In the data that follows, determine how many lines contain the word "have", and give only that number.

◆ ◆ ◆ ◆

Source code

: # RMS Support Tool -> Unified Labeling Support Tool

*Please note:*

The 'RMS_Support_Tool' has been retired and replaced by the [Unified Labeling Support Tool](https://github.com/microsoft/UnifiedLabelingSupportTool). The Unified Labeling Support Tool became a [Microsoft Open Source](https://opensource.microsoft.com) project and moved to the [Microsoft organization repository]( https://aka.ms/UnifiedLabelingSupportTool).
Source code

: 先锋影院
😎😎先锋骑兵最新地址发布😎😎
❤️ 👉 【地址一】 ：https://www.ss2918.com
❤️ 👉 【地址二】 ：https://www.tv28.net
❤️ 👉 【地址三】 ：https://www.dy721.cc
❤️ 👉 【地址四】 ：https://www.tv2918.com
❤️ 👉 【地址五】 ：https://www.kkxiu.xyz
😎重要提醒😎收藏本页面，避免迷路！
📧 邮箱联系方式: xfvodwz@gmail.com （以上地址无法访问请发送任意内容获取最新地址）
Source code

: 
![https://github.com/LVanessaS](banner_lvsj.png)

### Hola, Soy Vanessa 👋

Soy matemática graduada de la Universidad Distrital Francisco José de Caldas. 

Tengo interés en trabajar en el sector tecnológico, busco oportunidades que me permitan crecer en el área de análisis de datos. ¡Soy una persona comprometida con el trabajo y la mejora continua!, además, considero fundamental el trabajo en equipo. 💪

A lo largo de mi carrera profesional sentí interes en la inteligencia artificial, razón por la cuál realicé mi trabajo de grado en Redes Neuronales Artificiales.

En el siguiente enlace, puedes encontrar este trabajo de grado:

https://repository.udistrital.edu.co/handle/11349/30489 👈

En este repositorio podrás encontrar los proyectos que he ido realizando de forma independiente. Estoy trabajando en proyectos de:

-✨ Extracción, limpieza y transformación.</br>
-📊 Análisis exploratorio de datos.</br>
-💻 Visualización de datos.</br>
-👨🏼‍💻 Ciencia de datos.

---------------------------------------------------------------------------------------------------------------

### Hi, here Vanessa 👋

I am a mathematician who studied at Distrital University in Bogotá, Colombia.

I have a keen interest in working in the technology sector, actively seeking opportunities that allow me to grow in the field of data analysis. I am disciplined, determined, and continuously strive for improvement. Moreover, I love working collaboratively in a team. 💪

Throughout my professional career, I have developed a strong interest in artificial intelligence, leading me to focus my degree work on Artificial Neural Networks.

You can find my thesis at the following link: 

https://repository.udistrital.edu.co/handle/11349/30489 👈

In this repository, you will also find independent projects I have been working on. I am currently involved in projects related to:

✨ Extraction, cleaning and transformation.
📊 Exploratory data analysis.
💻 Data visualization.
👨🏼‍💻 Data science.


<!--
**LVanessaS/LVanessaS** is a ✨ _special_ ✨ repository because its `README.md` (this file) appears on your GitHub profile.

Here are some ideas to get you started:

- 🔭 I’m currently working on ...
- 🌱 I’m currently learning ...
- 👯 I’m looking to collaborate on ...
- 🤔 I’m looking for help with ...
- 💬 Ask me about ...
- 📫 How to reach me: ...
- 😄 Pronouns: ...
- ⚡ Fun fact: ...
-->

◆ ◆ ◆ ◆

**Expected answer**
3